▶ Directions for this task
Repeat every record below exactly, omitting any pictures.

[[ Data for the task open ]]

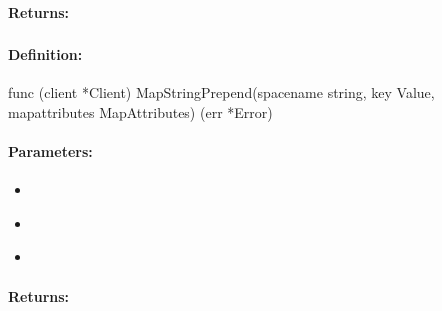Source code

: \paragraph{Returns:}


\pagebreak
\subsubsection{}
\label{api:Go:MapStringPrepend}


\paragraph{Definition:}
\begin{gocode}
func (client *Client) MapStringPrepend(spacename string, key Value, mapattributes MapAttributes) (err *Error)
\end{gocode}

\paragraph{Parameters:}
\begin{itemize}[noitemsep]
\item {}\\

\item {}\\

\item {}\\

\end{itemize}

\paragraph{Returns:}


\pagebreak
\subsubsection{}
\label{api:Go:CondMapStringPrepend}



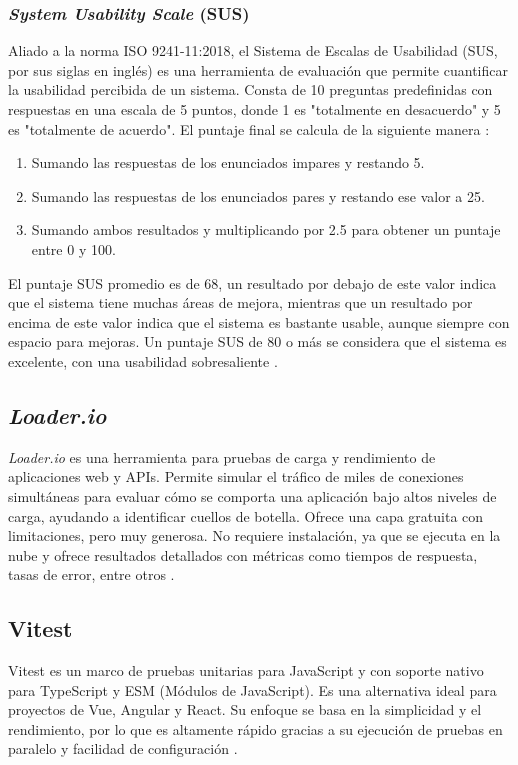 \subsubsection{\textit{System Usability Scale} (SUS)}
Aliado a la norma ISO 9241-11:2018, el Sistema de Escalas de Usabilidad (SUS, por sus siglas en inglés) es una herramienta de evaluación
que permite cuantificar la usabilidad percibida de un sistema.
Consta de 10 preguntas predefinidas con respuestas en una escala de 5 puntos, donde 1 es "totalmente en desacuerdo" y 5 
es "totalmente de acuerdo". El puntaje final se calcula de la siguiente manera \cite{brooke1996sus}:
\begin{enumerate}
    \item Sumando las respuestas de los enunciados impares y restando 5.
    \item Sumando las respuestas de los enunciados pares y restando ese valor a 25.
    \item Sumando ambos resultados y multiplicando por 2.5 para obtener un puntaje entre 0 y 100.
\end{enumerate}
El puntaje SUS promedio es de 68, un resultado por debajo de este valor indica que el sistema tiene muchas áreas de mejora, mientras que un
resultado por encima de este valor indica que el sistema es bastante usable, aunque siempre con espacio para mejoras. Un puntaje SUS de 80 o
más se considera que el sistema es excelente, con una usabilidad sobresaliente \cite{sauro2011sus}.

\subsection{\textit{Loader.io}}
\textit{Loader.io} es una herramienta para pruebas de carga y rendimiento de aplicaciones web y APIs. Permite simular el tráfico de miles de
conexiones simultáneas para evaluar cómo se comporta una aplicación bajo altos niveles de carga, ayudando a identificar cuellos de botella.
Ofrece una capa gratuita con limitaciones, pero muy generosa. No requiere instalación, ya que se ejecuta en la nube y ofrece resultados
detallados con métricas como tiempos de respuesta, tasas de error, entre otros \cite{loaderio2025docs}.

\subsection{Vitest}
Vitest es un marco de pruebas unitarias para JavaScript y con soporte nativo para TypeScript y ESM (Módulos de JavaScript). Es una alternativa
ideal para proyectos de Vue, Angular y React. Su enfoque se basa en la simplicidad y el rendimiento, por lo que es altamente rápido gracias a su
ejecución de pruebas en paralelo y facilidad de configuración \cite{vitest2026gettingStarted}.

[[ Data for the task closed ]]

▶ Solution
Source code

: \paragraph{Returns:}


\pagebreak
\subsubsection{}
\label{api:Go:MapStringPrepend}


\paragraph{Definition:}
\begin{gocode}
func (client *Client) MapStringPrepend(spacename string, key Value, mapattributes MapAttributes) (err *Error)
\end{gocode}

\paragraph{Parameters:}
\begin{itemize}[noitemsep]
\item {}\\

\item {}\\

\item {}\\

\end{itemize}

\paragraph{Returns:}


\pagebreak
\subsubsection{}
\label{api:Go:CondMapStringPrepend}



 \subsubsection{\textit{System Usability Scale} (SUS)}
Aliado a la norma ISO 9241-11:2018, el Sistema de Escalas de Usabilidad (SUS, por sus siglas en inglés) es una herramienta de evaluación
que permite cuantificar la usabilidad percibida de un sistema.
Consta de 10 preguntas predefinidas con respuestas en una escala de 5 puntos, donde 1 es "totalmente en desacuerdo" y 5 
es "totalmente de acuerdo". El puntaje final se calcula de la siguiente manera \cite{brooke1996sus}:
\begin{enumerate}
    \item Sumando las respuestas de los enunciados impares y restando 5.
    \item Sumando las respuestas de los enunciados pares y restando ese valor a 25.
    \item Sumando ambos resultados y multiplicando por 2.5 para obtener un puntaje entre 0 y 100.
\end{enumerate}
El puntaje SUS promedio es de 68, un resultado por debajo de este valor indica que el sistema tiene muchas áreas de mejora, mientras que un
resultado por encima de este valor indica que el sistema es bastante usable, aunque siempre con espacio para mejoras. Un puntaje SUS de 80 o
más se considera que el sistema es excelente, con una usabilidad sobresaliente \cite{sauro2011sus}.

\subsection{\textit{Loader.io}}
\textit{Loader.io} es una herramienta para pruebas de carga y rendimiento de aplicaciones web y APIs. Permite simular el tráfico de miles de
conexiones simultáneas para evaluar cómo se comporta una aplicación bajo altos niveles de carga, ayudando a identificar cuellos de botella.
Ofrece una capa gratuita con limitaciones, pero muy generosa. No requiere instalación, ya que se ejecuta en la nube y ofrece resultados
detallados con métricas como tiempos de respuesta, tasas de error, entre otros \cite{loaderio2025docs}.

\subsection{Vitest}
Vitest es un marco de pruebas unitarias para JavaScript y con soporte nativo para TypeScript y ESM (Módulos de JavaScript). Es una alternativa
ideal para proyectos de Vue, Angular y React. Su enfoque se basa en la simplicidad y el rendimiento, por lo que es altamente rápido gracias a su
ejecución de pruebas en paralelo y facilidad de configuración \cite{vitest2026gettingStarted}.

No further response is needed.